A reminder to those in the area: Winterlude starts up this Friday and runs until February 19th.
Yesterday I gave a glimpse of this. Here we have a quilt made by a women's auxiliary group in the Prairies in the 1930s, done for a fundraiser during the Depression. It now is home here.
The CBC rose up during this era, a public broadcaster in both English and French (where it's called Radio-Canada). Initially a radio network, it later included television and then internet streaming, still around today.
The Depression broke when the world went back to war, and Canada was part of the Second World War from the start, committing military assets at sea, on land, and in the air.
The photograph at bottom features our wartime prime minister, William Lyon Mackenzie King. At top, taken during the First Quebec Conference, Mackenzie King and Winston Churchill are seen standing, with Franklin Roosevelt and the Earl of Athlone, the Governor-General at the time, both sitting.
The country committed itself fully to the war effort, with industry geared towards war production. It would also be a time of tension, as the question of whether or not conscription would be needed came up.
And it ended in victory. This photograph of a smiling man and woman in Vancouver says it all.
Families welcomed back their loved ones in the weeks and months that followed. But not everyone made it home. There would be memories of those no longer there, and the empty chair at the table.

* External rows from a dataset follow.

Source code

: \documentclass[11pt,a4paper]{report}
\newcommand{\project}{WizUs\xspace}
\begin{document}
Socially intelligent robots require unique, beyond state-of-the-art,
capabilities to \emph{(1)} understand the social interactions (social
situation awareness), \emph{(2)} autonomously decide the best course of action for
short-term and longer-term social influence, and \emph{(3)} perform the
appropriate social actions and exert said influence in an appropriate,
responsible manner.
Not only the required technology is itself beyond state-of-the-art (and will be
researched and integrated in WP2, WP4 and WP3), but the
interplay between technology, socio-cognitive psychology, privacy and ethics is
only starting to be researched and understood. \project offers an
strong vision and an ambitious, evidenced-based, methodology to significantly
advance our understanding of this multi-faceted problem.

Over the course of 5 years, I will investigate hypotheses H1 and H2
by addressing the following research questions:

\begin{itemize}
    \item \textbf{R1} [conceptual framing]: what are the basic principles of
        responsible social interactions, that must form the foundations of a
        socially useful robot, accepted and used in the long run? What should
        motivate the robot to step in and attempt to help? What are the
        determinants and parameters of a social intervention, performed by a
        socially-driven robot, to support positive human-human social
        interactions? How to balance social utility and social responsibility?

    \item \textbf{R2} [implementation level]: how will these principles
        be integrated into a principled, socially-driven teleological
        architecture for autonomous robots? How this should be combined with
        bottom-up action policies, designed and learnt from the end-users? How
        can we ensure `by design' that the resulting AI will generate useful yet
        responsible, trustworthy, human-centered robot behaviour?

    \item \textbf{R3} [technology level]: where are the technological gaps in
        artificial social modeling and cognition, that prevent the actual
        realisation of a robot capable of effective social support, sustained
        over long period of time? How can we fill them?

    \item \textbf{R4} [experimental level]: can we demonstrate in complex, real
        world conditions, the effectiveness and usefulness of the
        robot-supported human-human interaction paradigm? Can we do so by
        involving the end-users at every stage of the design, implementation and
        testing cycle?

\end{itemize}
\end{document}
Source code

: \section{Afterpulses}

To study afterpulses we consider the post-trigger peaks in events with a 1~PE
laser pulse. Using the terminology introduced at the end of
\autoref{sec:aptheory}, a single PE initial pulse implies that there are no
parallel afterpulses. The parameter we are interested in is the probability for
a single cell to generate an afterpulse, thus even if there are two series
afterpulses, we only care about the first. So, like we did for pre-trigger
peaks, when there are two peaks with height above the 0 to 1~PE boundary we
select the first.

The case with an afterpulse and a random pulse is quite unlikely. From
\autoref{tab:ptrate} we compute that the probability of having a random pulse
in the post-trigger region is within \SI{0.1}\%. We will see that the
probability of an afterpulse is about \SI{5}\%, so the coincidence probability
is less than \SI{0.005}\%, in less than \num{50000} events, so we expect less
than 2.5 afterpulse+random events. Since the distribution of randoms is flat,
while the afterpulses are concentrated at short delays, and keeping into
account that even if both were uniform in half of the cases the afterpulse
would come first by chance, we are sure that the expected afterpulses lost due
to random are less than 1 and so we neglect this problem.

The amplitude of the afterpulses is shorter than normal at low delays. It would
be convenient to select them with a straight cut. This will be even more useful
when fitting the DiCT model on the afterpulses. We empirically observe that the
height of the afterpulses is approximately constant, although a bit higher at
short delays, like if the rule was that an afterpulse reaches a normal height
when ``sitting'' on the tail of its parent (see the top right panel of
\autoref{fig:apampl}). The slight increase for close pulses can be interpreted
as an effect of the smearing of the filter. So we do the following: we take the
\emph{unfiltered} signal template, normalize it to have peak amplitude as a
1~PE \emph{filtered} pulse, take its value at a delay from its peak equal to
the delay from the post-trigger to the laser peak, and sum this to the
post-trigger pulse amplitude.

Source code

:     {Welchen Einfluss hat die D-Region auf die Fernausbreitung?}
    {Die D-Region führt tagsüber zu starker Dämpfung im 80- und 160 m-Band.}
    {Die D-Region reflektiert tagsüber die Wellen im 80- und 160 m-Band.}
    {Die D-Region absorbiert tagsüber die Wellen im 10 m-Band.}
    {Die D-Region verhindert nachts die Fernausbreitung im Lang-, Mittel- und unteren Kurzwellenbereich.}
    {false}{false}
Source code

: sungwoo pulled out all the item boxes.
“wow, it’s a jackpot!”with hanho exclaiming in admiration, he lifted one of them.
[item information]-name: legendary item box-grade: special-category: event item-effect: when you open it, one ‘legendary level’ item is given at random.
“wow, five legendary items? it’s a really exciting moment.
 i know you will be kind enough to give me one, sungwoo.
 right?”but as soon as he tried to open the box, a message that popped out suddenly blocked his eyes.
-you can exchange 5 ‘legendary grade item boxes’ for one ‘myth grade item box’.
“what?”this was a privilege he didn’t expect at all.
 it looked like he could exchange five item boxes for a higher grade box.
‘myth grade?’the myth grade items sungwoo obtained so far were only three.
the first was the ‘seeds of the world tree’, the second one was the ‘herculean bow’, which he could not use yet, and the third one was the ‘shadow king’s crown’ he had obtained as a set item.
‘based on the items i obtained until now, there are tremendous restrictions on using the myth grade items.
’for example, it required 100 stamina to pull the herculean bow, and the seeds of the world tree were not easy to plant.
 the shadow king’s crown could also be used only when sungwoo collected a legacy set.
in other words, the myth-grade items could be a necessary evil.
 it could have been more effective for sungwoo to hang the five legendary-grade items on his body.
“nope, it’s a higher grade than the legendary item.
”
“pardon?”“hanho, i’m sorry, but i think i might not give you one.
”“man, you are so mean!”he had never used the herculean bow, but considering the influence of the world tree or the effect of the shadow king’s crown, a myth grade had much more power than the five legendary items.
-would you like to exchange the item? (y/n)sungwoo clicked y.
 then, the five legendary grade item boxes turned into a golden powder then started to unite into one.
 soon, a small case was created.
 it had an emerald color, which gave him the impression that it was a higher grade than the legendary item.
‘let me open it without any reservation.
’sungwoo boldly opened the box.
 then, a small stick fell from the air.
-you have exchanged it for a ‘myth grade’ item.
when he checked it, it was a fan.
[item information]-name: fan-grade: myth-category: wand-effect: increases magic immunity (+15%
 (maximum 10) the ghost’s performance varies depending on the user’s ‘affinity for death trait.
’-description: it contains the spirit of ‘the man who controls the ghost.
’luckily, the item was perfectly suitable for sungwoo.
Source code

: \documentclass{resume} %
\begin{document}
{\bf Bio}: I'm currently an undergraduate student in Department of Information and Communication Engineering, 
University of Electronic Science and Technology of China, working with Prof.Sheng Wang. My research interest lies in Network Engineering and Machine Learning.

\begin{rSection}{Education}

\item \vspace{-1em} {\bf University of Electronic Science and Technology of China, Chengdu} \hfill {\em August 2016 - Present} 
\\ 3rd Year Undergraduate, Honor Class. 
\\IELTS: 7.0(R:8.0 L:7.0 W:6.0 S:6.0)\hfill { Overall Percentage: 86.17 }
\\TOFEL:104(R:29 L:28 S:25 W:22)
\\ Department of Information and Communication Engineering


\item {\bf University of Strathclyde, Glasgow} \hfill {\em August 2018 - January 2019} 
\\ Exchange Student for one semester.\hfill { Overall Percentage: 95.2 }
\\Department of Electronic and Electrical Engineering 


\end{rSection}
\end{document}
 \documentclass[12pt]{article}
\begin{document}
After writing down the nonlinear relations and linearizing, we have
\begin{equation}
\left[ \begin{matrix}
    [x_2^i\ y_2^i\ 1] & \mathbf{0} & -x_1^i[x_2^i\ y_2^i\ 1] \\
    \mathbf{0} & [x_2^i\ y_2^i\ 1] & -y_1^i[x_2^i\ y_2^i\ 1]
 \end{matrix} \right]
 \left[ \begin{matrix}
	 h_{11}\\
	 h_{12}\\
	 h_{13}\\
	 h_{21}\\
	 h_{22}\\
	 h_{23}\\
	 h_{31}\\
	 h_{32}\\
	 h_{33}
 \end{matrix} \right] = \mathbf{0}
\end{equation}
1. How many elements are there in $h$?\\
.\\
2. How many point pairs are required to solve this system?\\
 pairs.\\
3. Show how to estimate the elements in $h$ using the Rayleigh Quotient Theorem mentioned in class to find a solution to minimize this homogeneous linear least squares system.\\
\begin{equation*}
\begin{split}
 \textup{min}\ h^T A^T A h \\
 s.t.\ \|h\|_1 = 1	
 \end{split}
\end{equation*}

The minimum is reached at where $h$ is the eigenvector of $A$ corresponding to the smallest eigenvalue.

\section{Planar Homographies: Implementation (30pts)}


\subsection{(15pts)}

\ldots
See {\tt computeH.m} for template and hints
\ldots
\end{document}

Following the war, there was a movement in Newfoundland, which had been a separate dominion, as to the idea of joining Canada. A referendum was called for by the premier, Joey Smallwood, and it passed. In 1949, Newfoundland became the tenth province.
Smallwood, seen here among a crowd, has been deemed to be the last Father of Confederation for his work in bringing the province into the country. We'll be back to this tour after the theme day.